Low birth weight is associated with obesity and an increased risk for metabolic/cardiovascular diseases in later life.


The results of the snack delay test, which encompassed four distinct trials, indicated that the gender × intrauterine growth restriction (IUGR) × trial interaction was a predictor of the ability to delay the food reward (P = 0.002). Among children with normal birth weights, girls showed a greater ability to delay food rewards than did boys (P = 0.014).In contrast, among children with IUGR, there was no such differential ability between girls and boys. Furthermore, in girls, impulsive responding predicted both increased consumption of palatable fat (P = 0.007) and higher BMIs (P = 0.020) at 48 mo of age, although there was no such association with BMI at 36 mo.
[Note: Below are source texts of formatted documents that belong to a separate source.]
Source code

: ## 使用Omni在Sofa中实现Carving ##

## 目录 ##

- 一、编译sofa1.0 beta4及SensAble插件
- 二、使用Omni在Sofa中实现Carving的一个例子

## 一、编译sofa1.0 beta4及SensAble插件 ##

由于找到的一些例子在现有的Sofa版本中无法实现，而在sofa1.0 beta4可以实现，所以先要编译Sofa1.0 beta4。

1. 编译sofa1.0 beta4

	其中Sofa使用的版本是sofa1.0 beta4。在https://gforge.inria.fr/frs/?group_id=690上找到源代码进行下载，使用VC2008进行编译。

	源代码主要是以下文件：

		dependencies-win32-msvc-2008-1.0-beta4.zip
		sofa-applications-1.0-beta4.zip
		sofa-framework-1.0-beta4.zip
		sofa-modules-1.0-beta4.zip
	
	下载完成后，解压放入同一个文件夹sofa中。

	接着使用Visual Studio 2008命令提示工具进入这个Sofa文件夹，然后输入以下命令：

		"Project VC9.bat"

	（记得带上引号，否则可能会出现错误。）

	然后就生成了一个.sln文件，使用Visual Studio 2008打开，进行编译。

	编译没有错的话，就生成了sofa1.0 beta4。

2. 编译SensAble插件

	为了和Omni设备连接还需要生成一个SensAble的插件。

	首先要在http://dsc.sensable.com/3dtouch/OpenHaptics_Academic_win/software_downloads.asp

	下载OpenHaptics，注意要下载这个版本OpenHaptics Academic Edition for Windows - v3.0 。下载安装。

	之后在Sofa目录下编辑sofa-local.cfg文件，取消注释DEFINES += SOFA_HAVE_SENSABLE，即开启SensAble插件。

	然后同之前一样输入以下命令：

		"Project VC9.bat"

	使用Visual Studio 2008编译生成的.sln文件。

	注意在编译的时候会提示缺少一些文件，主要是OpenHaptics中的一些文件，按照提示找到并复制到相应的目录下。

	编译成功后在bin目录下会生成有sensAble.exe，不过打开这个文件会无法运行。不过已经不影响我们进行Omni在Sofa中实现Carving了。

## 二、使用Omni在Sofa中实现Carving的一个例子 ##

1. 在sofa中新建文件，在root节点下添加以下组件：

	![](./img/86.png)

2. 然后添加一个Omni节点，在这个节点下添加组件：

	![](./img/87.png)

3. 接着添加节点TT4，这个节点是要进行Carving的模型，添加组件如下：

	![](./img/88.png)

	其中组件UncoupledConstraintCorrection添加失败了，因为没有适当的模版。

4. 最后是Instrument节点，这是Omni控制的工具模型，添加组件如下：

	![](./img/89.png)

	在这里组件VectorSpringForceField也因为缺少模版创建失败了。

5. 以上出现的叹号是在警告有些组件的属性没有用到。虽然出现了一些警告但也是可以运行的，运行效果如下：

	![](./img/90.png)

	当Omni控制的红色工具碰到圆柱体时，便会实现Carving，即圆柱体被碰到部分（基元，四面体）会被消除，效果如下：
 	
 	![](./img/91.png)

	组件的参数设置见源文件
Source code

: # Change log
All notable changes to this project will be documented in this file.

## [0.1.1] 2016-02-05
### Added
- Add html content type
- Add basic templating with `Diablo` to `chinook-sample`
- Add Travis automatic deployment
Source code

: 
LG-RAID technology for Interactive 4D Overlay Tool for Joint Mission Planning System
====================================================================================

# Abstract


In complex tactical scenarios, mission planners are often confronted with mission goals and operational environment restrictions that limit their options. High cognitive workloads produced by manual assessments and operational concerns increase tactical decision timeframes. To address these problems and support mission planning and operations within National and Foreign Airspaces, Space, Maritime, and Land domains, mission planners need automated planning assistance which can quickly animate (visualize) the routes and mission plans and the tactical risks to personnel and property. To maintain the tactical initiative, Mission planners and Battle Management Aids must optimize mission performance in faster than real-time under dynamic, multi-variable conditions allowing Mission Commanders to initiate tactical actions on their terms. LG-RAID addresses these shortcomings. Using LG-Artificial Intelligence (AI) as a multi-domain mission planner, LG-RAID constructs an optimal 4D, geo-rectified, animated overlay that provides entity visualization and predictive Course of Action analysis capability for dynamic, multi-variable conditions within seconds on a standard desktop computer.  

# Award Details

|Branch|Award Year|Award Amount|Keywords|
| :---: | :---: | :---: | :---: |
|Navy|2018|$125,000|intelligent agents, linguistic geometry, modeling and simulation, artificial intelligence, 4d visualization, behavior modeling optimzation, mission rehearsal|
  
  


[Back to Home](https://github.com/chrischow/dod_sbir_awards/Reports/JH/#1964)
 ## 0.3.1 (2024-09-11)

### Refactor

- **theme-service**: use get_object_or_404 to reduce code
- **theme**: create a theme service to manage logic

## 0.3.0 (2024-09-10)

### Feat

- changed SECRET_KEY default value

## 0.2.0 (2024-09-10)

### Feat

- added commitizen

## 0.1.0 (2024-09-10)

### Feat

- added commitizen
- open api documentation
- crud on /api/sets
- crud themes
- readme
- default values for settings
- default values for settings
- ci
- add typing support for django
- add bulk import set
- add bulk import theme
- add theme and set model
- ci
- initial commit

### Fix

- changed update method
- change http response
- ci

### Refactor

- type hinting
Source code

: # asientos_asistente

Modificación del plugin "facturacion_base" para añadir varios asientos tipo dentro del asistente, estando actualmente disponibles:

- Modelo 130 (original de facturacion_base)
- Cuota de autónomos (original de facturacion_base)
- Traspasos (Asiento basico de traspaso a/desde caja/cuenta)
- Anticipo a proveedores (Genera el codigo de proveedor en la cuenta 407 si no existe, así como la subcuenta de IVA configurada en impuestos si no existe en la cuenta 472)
In girls, the quality of fetal growth may contribute to impulsive eating, which may promote an increased intake of fats and consequently higher BMIs. As with the original thrifty phenotype, such a mechanism would be adaptive when food supplies are sparse, but would be problematic in societies with ample access to calorically rich foods.


We examined whether the quality of intrauterine growth programs obesogenic eating behaviors, by investigating (i) the relationship between birth weight and impulsive eating in 3-year-old children (using the snack delay test), and (ii) whether impulsive eating predicts fat intake and/or BMI at 4 years of age (using a laboratory-based test meal).